全家逼我放棄大學,我直接掀翻整個家_第6章 6
爸媽打了120,很快將小柔送到了醫院。
小柔的傷在左手腕,一道,很深,血浸透了紗布。
她躺在病床上,臉色蒼白,像朵被雨打蔫的花。
我爸我媽圍在床邊,眼睛紅了。
醫生皺著眉,看我。“當姐姐的,就這麼看著妹妹?”
語氣裡,全是責備。
我沒動,就站在門口看著。
看她虛弱地睜開眼,看她對著爸媽,扯出一個笑。
“別……怪姐姐……”她聲音發抖,像風中殘燭。
“我只是……想讓她知道……我有多愛她……”
話沒說完,她“暈”了過去。
完美,太完美了。
在她“為愛犧牲”的瞬間,所有人的眼神都像刀子扎向我。
一個冷血無情逼死妹妹的兇手。
我走進去,腳步很輕,停在病床邊。
她閉著眼,睫毛在抖,在等我的反應。
在等我哭,在等我跪下,在等我求她原諒。
我沒哭,也沒跪。
我掏出手機,點開一個檔案《林小柔自殘行為分析報告》。
第一頁,三張圖,都是她的傷口,時間不同,位置一樣,都在左手腕內側,距腕骨三釐米。
“非致命,位置精準,深度可控。”我指著第一張。“這是上週二,你說我罵你。”
第二張,“這是三天前,你說我搶了你的筆。”
第三張,我指向她現在包紮的手。
“這是今天。你說,是為了‘保護’我。讓我不被‘誤解’。”我笑了。“傷口,一模一樣,連角度,都沒變。”
病房裡,死寂。
醫生愣了。我爸我媽,張著嘴。小柔的眼皮,抖得更厲害了。
“你什麼意思?”我媽終於吼出來。“你妹妹都這樣了!你還拿這些……這些圖……你還有沒有良心!”

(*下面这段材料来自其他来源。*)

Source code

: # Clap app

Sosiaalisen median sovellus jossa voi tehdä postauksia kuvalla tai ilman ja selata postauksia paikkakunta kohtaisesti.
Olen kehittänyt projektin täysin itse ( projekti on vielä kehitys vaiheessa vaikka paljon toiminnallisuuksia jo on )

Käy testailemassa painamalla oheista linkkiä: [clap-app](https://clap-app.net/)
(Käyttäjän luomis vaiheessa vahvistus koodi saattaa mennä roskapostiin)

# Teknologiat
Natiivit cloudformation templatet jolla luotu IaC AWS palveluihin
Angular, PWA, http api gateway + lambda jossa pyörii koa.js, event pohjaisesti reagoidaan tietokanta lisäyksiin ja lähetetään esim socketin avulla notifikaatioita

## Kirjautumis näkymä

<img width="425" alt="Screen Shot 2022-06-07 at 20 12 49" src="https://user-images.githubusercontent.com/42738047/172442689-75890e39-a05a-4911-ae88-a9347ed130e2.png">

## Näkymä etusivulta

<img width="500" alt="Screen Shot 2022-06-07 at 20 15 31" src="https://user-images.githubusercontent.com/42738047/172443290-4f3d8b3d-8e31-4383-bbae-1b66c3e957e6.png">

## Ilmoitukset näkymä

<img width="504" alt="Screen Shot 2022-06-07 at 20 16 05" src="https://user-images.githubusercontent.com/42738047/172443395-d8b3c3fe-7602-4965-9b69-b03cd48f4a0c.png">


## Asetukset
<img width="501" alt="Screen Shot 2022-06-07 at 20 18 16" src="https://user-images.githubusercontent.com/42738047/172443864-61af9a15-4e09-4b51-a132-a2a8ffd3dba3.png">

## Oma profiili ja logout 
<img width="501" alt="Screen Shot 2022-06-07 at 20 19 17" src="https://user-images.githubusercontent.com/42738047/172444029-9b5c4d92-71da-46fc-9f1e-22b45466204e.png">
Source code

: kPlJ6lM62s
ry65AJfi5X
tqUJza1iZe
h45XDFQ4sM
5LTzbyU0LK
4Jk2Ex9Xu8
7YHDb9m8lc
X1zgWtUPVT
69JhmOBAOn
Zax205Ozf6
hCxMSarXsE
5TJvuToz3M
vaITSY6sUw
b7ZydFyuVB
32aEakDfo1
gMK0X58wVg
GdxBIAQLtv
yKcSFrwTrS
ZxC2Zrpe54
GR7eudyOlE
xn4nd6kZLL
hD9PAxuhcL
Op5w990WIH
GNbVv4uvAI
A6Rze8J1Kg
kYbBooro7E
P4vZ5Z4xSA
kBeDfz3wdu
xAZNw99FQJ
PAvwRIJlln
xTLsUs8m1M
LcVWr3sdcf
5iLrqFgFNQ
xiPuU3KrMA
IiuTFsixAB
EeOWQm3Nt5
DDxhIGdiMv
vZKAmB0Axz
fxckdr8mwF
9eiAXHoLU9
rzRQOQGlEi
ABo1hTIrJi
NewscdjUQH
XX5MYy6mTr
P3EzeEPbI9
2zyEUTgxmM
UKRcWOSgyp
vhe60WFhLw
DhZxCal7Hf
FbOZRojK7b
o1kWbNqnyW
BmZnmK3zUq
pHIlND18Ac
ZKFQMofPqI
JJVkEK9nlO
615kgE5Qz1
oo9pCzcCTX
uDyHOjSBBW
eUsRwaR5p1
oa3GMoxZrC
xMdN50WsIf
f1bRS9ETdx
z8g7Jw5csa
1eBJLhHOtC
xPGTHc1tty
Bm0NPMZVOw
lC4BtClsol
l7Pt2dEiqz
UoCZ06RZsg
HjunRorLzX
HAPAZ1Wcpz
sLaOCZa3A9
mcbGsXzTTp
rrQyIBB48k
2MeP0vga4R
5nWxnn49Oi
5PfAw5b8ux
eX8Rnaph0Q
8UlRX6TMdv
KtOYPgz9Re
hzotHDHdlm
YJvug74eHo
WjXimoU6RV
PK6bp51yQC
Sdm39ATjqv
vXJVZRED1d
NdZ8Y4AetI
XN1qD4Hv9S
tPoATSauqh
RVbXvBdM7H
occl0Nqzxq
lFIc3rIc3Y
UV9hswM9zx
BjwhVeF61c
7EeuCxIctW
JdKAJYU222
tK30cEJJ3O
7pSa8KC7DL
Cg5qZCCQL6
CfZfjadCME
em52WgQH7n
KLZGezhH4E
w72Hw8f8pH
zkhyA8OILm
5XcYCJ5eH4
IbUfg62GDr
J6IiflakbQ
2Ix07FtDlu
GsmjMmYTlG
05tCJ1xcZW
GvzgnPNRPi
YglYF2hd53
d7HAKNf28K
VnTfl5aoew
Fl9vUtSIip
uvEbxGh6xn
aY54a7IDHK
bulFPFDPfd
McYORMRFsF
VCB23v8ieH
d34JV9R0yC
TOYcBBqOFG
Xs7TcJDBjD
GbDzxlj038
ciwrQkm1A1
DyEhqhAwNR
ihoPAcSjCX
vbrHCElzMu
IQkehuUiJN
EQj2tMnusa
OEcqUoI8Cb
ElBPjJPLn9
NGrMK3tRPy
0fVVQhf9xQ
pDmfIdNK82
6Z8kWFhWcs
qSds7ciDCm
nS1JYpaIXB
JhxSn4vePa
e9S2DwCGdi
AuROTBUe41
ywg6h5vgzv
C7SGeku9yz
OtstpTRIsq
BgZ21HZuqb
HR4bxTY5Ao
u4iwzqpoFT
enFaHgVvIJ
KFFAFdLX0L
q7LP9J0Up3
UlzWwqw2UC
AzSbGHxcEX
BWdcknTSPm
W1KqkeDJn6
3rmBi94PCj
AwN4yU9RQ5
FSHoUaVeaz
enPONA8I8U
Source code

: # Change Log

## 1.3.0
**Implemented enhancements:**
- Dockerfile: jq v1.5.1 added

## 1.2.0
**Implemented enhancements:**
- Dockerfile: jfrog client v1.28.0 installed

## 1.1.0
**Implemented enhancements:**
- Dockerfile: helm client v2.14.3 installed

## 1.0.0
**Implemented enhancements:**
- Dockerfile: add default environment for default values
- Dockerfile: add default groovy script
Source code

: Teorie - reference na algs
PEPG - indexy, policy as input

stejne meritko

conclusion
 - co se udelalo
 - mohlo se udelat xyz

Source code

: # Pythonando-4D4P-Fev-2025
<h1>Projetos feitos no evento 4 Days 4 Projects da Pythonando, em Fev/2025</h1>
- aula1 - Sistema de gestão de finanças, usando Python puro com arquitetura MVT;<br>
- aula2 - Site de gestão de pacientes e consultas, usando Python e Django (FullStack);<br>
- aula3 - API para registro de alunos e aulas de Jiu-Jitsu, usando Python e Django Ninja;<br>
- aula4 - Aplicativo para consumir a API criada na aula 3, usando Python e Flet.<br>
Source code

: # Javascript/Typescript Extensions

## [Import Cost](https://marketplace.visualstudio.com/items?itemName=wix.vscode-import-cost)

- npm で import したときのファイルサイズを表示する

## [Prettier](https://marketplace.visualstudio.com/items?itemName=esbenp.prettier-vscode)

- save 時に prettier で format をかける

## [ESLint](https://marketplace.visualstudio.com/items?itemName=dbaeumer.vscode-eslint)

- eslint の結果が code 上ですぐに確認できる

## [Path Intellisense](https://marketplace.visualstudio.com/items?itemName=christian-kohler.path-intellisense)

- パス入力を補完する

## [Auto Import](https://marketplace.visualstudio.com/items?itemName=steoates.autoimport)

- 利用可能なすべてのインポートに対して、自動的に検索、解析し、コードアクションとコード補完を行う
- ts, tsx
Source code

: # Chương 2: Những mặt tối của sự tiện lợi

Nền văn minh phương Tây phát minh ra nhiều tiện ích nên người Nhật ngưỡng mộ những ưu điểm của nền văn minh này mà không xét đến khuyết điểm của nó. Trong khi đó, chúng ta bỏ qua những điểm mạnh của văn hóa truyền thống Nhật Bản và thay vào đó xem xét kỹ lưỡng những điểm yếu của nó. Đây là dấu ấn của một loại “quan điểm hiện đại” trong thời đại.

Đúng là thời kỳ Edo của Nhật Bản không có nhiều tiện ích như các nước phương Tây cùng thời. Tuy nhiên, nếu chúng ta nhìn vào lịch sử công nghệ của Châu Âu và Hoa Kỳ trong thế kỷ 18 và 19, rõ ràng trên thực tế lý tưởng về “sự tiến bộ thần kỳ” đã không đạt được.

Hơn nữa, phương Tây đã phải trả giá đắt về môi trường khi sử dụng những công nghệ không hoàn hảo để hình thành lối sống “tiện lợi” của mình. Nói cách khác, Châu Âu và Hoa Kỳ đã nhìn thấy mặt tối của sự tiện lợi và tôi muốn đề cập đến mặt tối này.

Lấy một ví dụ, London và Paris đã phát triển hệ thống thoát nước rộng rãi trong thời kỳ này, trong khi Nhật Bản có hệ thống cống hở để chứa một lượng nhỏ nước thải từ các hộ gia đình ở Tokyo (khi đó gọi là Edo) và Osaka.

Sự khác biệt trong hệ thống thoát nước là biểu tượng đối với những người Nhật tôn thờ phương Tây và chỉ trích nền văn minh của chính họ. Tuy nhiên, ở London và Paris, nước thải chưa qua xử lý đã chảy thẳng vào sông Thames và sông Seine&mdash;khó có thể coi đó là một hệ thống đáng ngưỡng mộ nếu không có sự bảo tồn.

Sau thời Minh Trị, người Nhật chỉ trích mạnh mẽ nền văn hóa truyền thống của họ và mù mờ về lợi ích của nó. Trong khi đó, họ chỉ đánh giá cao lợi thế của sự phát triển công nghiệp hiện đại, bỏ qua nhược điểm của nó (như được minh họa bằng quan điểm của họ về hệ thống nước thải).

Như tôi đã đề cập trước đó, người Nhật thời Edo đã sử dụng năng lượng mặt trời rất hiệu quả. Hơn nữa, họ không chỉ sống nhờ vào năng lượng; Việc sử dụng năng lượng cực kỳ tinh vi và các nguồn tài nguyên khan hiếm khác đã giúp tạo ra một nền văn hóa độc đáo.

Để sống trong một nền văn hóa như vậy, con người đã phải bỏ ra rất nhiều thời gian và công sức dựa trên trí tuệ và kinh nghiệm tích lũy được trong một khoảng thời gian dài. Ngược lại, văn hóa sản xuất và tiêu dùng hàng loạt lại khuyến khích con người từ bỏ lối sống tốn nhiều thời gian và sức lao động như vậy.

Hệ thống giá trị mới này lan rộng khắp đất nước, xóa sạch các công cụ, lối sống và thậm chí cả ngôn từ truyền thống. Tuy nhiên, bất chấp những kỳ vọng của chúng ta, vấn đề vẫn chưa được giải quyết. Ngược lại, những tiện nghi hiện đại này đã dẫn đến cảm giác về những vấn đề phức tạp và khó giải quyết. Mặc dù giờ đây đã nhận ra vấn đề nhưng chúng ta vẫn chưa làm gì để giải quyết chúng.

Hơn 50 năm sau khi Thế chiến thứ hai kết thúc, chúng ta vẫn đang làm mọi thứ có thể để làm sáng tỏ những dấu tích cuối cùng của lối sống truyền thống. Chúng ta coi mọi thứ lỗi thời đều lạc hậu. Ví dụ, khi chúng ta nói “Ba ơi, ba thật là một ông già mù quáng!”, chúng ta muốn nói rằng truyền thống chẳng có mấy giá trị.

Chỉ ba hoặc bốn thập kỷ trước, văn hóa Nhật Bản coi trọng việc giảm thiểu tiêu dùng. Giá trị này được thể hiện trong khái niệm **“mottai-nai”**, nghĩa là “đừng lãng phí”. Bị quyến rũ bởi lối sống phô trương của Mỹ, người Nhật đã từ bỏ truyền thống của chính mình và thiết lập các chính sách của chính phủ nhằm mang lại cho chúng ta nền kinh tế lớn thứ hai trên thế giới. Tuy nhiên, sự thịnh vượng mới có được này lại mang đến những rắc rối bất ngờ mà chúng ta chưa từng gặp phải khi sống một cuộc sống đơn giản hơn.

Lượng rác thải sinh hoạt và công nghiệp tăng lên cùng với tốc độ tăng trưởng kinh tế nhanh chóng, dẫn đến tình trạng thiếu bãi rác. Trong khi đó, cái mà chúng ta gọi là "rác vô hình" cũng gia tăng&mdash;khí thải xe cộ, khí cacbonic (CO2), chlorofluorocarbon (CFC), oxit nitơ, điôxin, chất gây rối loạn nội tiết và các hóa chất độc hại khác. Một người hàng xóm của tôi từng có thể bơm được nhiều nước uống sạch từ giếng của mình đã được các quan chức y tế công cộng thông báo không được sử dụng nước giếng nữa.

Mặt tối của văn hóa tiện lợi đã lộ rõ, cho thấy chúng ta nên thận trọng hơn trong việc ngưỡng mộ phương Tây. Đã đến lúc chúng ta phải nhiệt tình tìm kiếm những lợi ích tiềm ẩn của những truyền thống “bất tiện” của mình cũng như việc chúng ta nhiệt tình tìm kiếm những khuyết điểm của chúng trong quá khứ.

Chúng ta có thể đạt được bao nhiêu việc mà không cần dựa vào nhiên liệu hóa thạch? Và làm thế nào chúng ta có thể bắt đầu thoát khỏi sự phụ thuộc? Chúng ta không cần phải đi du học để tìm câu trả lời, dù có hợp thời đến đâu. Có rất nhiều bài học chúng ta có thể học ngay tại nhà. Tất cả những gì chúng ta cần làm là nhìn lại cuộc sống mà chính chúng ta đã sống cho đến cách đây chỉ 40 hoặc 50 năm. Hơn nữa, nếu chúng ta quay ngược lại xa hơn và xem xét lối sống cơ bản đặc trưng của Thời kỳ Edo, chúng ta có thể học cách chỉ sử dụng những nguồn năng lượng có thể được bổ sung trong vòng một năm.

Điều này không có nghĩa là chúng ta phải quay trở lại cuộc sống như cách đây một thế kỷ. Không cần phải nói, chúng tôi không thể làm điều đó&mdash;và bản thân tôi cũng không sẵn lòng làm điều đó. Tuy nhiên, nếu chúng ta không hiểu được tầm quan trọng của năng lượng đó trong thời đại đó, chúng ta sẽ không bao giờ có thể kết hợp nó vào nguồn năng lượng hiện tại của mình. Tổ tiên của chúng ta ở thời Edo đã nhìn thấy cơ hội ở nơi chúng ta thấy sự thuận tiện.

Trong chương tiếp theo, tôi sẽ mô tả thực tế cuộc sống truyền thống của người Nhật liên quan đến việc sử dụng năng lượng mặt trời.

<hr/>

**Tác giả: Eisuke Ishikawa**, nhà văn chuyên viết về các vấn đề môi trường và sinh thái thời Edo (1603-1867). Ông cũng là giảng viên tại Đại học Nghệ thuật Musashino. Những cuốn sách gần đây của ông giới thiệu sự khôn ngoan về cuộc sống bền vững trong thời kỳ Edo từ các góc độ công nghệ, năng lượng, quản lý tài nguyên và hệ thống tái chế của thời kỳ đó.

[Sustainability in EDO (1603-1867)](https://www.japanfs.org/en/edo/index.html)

我看著她。“媽。如果她真是為了我。為什麼選在我剛發完那篇‘情感勒索’文章的第二天?為什麼選在醫生和親戚都在的時候?為什麼……她暈過去前,說的最後一句話,剛好能被所有人聽見?”
我媽啞了。
我爸低頭抽菸。菸灰,掉了一地。
小柔“醒了”。
她睜開眼。淚,正好滑下來。
“姐……”她聲音弱得像蚊子。“你……恨我嗎?”
楚楚可憐,我差點就信了。上一世,我就是被這雙眼睛騙了。
“不恨。”我說。
她眼睛亮了。以為贏了。
“我只恨。你們,把我當傻子。”
“小柔。”我俯下身湊近她耳邊,聲音很輕只有她能聽見。
“你演得很好。眼淚,時機,臺詞,滿分。但你知道,你輸在哪嗎?”
她呼吸一滯。
“你輸在,你忘了,有人一直在看著你。你每一次‘崩潰’,每一次‘犧牲’都有記錄。你偷看我日記。你往自己身上劃一刀,然後說是我不小心劃的。你在我書包裡藏安眠藥,然後報警說我逼你吃藥。”
我一條條說。
她臉上的血色,一點一點褪去。
“你以為我不知道?你以為,這些事,真的能瞞得住?我忍了十八年。我看著你拿我的痛苦,去換他們的偏愛。我看著你用一把刀,去要挾整個家。我看著你,把‘愛’變成一把刀,插進我的身體。現在,我不信了。所以,你這套對我沒用了。”
她猛地睜大眼,想尖叫,想哭,想喊爸媽,但她不敢。
因為我的眼神,和過去,完全不同。
不再是恐懼,不再是愧疚,是復仇,是審判。
“姐……”她終於擠出幾個字,帶著哭腔。“我……我只是太愛你了……”
“愛?”我直起身,環視爸媽和醫生。
“她有多愛我?她愛我,所以搶走我的大學。她愛我,所以讓全家都恨我。她愛我,所以現在,用一把刀,想把我釘在恥辱柱上。這叫愛?這叫謀殺。用道德,謀殺我的人生。”
沒人說話。
小柔在抖,不是疼。
是怕,她第一次在我面前露出了真實的恐懼。
“醫生。”我轉向他。“麻煩做個醫學鑑定。這道傷口,是新傷,還是舊傷上重新割的?還有,爸媽,她過去所有‘情緒問題’的就診記錄,我需要調取。”
醫生看著我,又看看床上的小柔。
他懂了。“好。”他點頭。“醫院會配合。”
我最後看了小柔一眼。
她不敢和我對視,縮在床角,像只被拔了牙的蛇。
“哦,對了。”我拿出手機,點開一個群聊,是我們家的家庭群。
我當著所有人的面,發了條訊息。
“從今天起,家裡所有關於小柔的討論,我都會記錄。為了她的‘心理健康’。也為了,讓某些人,記住自己說過的話。”
發完,我收起手機。
轉身走出病房。
門關上,隔絕了裡面死一般的寂靜。
走廊很長,燈光很白,我靠在牆上,閉上眼。
心臟,跳得厲害。
但不是因為怕,是因為……痛快。
用他們的方式,把刀還了回去。
我走出醫院,夜風很冷。
身後是病房裡死一般的寂靜。
小柔裝暈,爸媽無措,醫生沉默。
我知道,那幾份傷口分析報告,只是開胃菜。
真正的刀在我包裡。
我回到家,客廳的燈還亮著。
我坐在書桌前,開啟包,拿出一個厚厚的資料夾。
最深處,是一份檔案,紙張很厚,紅章,鮮紅《診斷證明書》。
診斷結果:表演型人格障礙。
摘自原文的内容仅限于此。